Every line of the records that holds the word "fixed" should be copied.

◆ **Materials provided**:

-*-

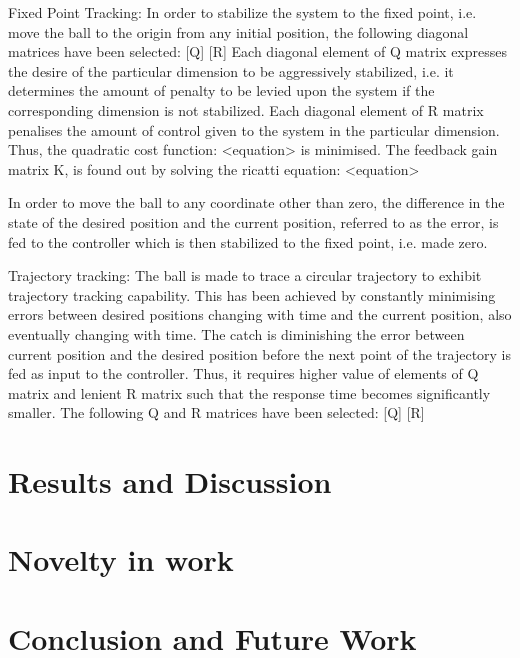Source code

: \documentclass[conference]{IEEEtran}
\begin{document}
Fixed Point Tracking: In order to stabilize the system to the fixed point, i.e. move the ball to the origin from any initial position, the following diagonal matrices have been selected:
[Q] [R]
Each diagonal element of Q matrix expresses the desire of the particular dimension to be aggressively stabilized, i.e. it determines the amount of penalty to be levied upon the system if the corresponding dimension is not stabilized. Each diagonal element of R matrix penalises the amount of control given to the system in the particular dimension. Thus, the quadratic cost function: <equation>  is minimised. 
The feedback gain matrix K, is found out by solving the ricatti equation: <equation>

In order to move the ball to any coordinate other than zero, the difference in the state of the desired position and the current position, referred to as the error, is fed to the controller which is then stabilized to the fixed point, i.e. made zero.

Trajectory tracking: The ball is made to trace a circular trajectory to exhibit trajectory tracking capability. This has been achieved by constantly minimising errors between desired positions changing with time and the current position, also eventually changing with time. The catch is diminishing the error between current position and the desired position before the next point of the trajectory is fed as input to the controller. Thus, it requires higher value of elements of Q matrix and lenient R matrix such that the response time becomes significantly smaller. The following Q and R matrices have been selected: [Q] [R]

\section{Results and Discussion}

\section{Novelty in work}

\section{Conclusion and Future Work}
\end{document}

-*-

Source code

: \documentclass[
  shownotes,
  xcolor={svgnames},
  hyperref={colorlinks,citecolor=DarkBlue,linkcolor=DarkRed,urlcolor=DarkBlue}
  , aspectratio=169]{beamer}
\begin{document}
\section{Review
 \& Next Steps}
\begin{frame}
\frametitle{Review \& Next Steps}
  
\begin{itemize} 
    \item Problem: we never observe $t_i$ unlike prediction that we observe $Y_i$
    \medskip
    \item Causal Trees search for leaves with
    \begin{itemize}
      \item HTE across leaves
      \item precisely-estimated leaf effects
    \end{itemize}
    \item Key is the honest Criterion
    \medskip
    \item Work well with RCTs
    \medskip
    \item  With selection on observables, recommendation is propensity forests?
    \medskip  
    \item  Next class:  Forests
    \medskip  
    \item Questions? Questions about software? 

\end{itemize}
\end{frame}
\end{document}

-*-

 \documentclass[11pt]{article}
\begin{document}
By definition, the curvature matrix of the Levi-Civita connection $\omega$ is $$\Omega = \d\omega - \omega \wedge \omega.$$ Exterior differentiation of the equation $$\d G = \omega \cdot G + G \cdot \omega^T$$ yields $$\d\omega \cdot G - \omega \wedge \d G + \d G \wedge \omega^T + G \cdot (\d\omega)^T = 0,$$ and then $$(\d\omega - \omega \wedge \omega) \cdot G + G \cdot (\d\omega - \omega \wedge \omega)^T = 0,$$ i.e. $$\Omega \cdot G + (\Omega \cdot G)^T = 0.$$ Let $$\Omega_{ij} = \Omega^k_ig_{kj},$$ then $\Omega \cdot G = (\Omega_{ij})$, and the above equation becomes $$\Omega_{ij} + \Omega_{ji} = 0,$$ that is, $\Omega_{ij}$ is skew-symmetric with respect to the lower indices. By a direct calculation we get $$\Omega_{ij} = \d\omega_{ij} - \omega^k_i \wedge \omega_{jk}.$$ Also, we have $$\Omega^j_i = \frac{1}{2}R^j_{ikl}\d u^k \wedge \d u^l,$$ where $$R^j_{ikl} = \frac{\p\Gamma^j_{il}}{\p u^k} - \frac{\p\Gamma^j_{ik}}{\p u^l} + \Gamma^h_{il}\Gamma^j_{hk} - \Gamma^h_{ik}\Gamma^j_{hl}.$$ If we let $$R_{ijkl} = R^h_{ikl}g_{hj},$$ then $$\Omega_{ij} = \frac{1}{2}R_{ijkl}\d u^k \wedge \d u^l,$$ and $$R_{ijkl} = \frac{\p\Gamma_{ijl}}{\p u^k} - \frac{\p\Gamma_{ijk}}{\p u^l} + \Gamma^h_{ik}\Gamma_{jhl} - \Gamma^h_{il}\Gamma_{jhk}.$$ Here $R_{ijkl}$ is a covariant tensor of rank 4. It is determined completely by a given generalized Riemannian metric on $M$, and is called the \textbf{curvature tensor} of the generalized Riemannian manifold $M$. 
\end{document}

-*-

◆ **Response**:
Fixed Point Tracking: In order to stabilize the system to the fixed point, i.e. move the ball to the origin from any initial position, the following diagonal matrices have been selected:
In order to move the ball to any coordinate other than zero, the difference in the state of the desired position and the current position, referred to as the error, is fed to the controller which is then stabilized to the fixed point, i.e. made zero.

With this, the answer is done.